Despite the threat of being blacklisted from Broadway forever, Rachel is still in pursuit of a TV show. Fox has sent a writer, the over-the-top-quirky Mary, to come craft a script about Rachel’s life. After interviewing all of Rachel’s friends and jazzing up their lives with more sellable elements, it’s time for a read of the new script, a send up of edgy young television in the style of “Girls.” Rachel eats a whole sheet cake in the bath as a cross between Hannah and Shoshana, while Kurt (Cert) is Adam Driver in a dinosaur onsie. Blaine hooks up with Britt and decides to open an art space in the basement, where they eventually celebrate Rachel’s birthday with a coffee rave. It’s insane, and the only person who likes it is Britt, naturally. Rachel brings Mary to the diner to convince her to change the script the only way she knows how, through song. At first Mary is like “really?” but then Rachel slays on Pink’s “Glitter In The Air” so much so that it brings Mary to her feet experiencing a feeling she’s never felt before. “Happy.” She promises to rewrite it without all the irony and edge, although she’s assured the network will never go for it.

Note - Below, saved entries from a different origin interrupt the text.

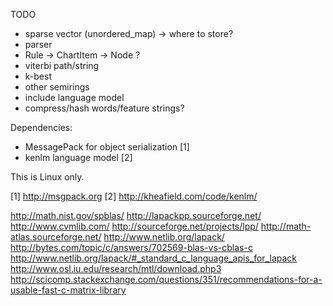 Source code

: TODO
  * sparse vector (unordered_map) -> where to store?
  * parser
  * Rule -> ChartItem -> Node ?
  * viterbi path/string
  * k-best
  * other semirings
  * include language model
  * compress/hash words/feature strings?


Dependencies:
 * MessagePack for object serialization [1]
 * kenlm language model [2]
 

This is Linux only.


[1] http://msgpack.org
[2] http://kheafield.com/code/kenlm/

http://math.nist.gov/spblas/
http://lapackpp.sourceforge.net/
http://www.cvmlib.com/
http://sourceforge.net/projects/lpp/
http://math-atlas.sourceforge.net/
http://www.netlib.org/lapack/
http://bytes.com/topic/c/answers/702569-blas-vs-cblas-c
http://www.netlib.org/lapack/#_standard_c_language_apis_for_lapack
http://www.osl.iu.edu/research/mtl/download.php3
http://scicomp.stackexchange.com/questions/351/recommendations-for-a-usable-fast-c-matrix-library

The gang unite for one last Monday dinner before Mercedes and Britt are on their way, and Sam catches a glimpse of his half-naked body on the side of a bus out the window. He’s made all his New York dreams come true, and he too has decided to leave for back home, somewhere more quiet. For a few magic months New York brought them all together, but now less than half of them are tethered to it, as they embrace to celebrate their triumph over a difficult year, Kurt exclaims he’d give anything to break into song right now. Ask and ye shall receive, as they fantasy-dance down a New York street leaping on cars and singing Bastille’s “Pompeii,” cut with images of each of the gang having their New York moments — a goodbye, a hello or stasis. Mercedes and Britt hop a cab, Artie is in film school, Blaine moves back into the loft now complete with the office space he wanted, and Sam returns to the halls of McKinley to peer into the converted choir room and presumably to follow through on Finn’s legacy. The music fades as Rachel gets a call — the network wants her show. She’s going to New York to film a pilot. Kurt, Blaine and Rachel leap in the air and scream, and our final shot is Rachel, still singing “Pompeii” but this time all alone with a final look at the camera. She’s living her life as TV Rachel now, and that’s all we know until Fox finally returns “Glee” to us sometime in early 2015.
It was a rough year, there’s no denying that, and not at all the year “Glee” intended both from a meta sense, and in the world as well. Season 5 was never going to be easy, but it wasn’t suppose to be this hard. When we started the season New York was still a problem — it had come between Finn and Rachel, and it kept Kurt and Blaine apart. At the beginning, we hinged on fate. Rachel is destined to be a Broadway star, and New York gives that to her. Kurt and Blaine are destined to be together, and Blaine shows that by his marriage proposal. As we close out the New York chapter, it’s residents are relying on their own choices, not fate, to dictate their story. Kurt choose to trust Blaine, and Blaine chooses to trust his heart in including Kurt in the showcase. Rachel chooses television over Broadway. Mercedes chooses to separate from Sam. New York, it’s purpose served, is rubble, preserved in their moment of triumph and life. Rachel made the gang promise they’d be right back at the spot where they all left each other in 6 months, but reality makes us believe that it’s going to take them considerably longer to find each other again.